Parvèz Dookhy, avocat-constitutionnaliste et observateur politique : «C’est un boulevard que nous offrons à l’Inde»

15 mars 2025

**Nous avons reçu la visite de Narendra Modi pour la fête de l’Indépendance. Quels étaient, selon vous, les enjeux pour Maurice ? ***

Je pense que Maurice voulait principalement avoir le soutien fort d’une forte puissance régionale comme parrain de la rétrocession des Chagos. C’est pour peser dans la balance, et assurer les Britanniques et les Américains que les Chagos ne seront pas à la disposition de la Chine, comme craint par une partie de la classe politique en Grande-Bretagne. Il y a sans doute un deuxième enjeu ; c’est de continuer à obtenir les grandes faveurs de l’Inde. Car en réalité, hélas, sans l’Inde, il n’y a plus de grands travaux à Maurice. L’État mauricien est devenu incapable par lui-même. L’annonce de la construction par l’Inde d’un nouveau Parlement en est l’illustration. L’article premier de notre Constitution proclame le caractère souverain et démocratique de Maurice. Le Parlement réunit les représentants de la nation. Et nous ne sommes pas capables de nous prendre en charge nous-mêmes. D’ailleurs, après avoir construit la Cour suprême, la justice, et maintenant, le Parlement, ce sera ensuite le nouveau siège du gouvernement. L’Inde aura la mainmise sur les trois pouvoirs de l’État.

Cette coopération est-elle une opportunité pour l’Inde d’améliorer ses capacités en matière de sécurité maritime ?

En contrepartie, l’Inde va régner sur notre zone économique exclusive, ce qui est un agrandissement considérable de la zone d’influence indienne. L’Inde veut devenir le maître de l’océan Indien. C’est un boulevard que nous offrons à l’Inde. Quant à Agaléga, il faut se rappeler que les discussions et la mise à disposition des îles aux Indiens avaient débuté en 2010 déjà. Qui était Premier ministre ? En fait, Pravind Jugnauth a poursuivi, à sa façon, le travail déjà initié. Ce n’est pas étonnant, sauf pour ceux qui ont cru à la bonne musique, que l’actuel régime poursuit au plus fort l’indianisation qu’il avait lui-même enclenchée. Vous savez, il y a un langage dans l’opposition et puis, un autre, même un silence, au gouvernement. Mais c’est au peuple d’avoir davantage de maturité d’esprit.

**Plusieurs accords ont été signés. Comment vont-ils nous aider à affiner notre stratégie en matière de relations bilatérales **?

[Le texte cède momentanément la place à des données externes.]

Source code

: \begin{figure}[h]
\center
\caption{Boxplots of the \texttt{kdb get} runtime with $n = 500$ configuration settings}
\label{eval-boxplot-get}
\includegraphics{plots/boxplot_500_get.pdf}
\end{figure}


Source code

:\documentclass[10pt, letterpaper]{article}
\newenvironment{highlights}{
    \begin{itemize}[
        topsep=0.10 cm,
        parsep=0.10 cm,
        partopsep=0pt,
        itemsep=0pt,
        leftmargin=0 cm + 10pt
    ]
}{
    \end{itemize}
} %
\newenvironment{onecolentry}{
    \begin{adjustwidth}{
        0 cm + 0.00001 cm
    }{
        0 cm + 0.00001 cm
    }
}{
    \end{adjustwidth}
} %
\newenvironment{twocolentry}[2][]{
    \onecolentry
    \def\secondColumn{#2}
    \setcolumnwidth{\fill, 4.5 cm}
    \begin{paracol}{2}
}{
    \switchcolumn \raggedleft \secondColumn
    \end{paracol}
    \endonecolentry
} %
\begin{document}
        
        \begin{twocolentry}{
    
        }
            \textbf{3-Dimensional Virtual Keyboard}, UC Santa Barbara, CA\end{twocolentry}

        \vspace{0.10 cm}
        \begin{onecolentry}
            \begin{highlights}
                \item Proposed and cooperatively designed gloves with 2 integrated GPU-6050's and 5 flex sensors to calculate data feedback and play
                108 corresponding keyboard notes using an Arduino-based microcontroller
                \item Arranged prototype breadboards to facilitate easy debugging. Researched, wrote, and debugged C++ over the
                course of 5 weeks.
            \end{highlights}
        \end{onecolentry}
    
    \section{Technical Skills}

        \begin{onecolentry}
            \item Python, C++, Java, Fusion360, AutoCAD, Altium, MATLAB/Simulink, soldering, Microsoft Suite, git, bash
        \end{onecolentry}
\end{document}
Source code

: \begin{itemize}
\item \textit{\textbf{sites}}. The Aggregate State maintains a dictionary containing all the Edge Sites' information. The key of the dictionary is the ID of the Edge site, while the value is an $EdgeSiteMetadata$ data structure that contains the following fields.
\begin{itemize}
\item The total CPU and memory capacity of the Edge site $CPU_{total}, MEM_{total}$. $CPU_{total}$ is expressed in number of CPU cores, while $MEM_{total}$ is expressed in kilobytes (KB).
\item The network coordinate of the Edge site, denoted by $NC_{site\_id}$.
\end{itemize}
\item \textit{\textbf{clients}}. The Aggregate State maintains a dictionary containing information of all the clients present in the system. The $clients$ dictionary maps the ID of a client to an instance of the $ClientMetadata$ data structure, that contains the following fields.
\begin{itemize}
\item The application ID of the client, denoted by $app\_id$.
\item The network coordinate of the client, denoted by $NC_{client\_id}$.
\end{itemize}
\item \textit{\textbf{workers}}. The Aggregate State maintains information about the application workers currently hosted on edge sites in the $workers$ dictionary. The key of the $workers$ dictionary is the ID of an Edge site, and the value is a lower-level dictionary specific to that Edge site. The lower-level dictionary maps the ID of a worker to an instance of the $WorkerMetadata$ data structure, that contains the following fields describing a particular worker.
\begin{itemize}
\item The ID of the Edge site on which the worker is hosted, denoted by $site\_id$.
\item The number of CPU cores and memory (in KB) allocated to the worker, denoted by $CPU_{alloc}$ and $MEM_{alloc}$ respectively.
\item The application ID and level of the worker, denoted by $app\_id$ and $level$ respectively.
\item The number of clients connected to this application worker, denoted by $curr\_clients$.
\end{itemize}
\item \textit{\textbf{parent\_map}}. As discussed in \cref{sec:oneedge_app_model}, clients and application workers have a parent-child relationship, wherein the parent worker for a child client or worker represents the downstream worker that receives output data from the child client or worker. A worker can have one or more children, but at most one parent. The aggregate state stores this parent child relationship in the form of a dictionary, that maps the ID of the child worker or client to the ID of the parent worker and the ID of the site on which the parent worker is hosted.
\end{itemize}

Les accords, c’est l’exportation à Maurice de toute la culture administrative indienne et la culture au sens large aussi. Maurice est la vitrine de l’exportation indienne : sa culture et ses technologies. Plus notre haute administration est indianisée, par l’influence, plus l’importation par Maurice de la culture indienne sera aisée et fluide. C’est en ce sens qu’on parle de la formation d’un nombre important de nos fonctionnaires par l’Inde.

Dans son message à la nation, le Premier ministre a fait plusieurs annonces. C’est la première fois qu’un PM s’engage à venir devant la population «tous les 100 jours» pour informer le public des progrès réalisés par le gouvernement. Que pensez-vous de cet engagement ?

En politique, une annonce, c’est fait pour tempérer une réalisation. Lorsqu’on réalise, on n’a pas besoin d’annoncer. Si on annonce, c’est juste pour donner un sentiment, endormir le peuple. Hélas, le peuple est très manipulable. C’est le travers de la démocratie. Je pense que ce discours est tenu pour atténuer l’impatience de certains ou de beaucoup qui ne voient, objectivement, aucun changement concret, à part des personnalités, et un rôle inversé. L’un a pris la place de l’autre devant les enquêteurs et la justice.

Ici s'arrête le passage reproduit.